_Work item_: Write out the entire listing below exactly, with the pictures left out.

· · · · · · ·

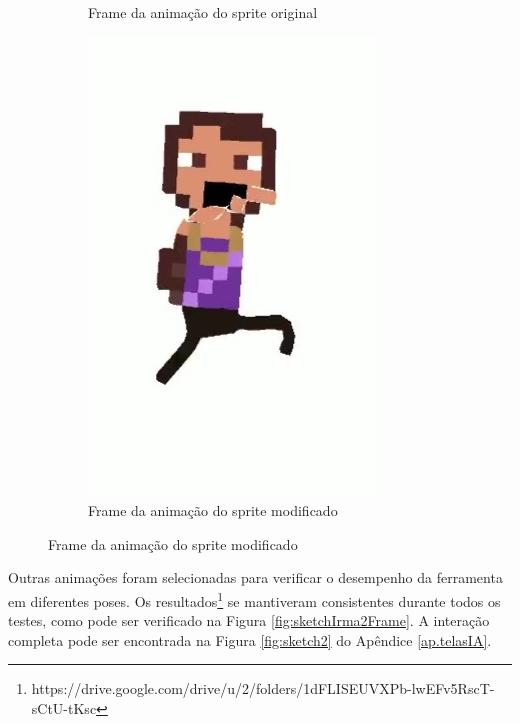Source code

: \begin{figure}[htbp]
\begin{subfigure}{0.35\linewidth}
        \caption{\small Frame da animação do sprite original}
        \label{fig:sketchComparaIrma1}
    \end{subfigure}
    \begin{subfigure}{0.35\linewidth}
        \includegraphics[width=1\linewidth]{figs/sketchLab/irma2_frame2.jpg}
        \caption{\small Frame da animação do sprite modificado}
        \label{fig:sketchComparaIrma2}
    \end{subfigure}

\end{figure}

Outras animações foram selecionadas para verificar o desempenho da ferramenta em diferentes poses. Os resultados\footnote{https://drive.google.com/drive/u/2/folders/1dFLISEUVXPb-lwEFv5RscT-sCtU-tKsc} se mantiveram consistentes durante todos os testes, como pode ser verificado na Figura \ref{fig:sketchIrma2Frame}. A interação completa pode ser encontrada na Figura \ref{fig:sketch2} do Apêndice \ref{ap.telasIA}.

· · · · · · ·

_The completed task_:
Source code

: \begin{figure}[htbp]
\begin{subfigure}{0.35\linewidth}
        \caption{\small Frame da animação do sprite original}
        \label{fig:sketchComparaIrma1}
    \end{subfigure}
    \begin{subfigure}{0.35\linewidth}
        \includegraphics[width=1\linewidth]{figs/sketchLab/irma2_frame2.jpg}
        \caption{\small Frame da animação do sprite modificado}
        \label{fig:sketchComparaIrma2}
    \end{subfigure}

\end{figure}

Outras animações foram selecionadas para verificar o desempenho da ferramenta em diferentes poses. Os resultados\footnote{https://drive.google.com/drive/u/2/folders/1dFLISEUVXPb-lwEFv5RscT-sCtU-tKsc} se mantiveram consistentes durante todos os testes, como pode ser verificado na Figura \ref{fig:sketchIrma2Frame}. A interação completa pode ser encontrada na Figura \ref{fig:sketch2} do Apêndice \ref{ap.telasIA}.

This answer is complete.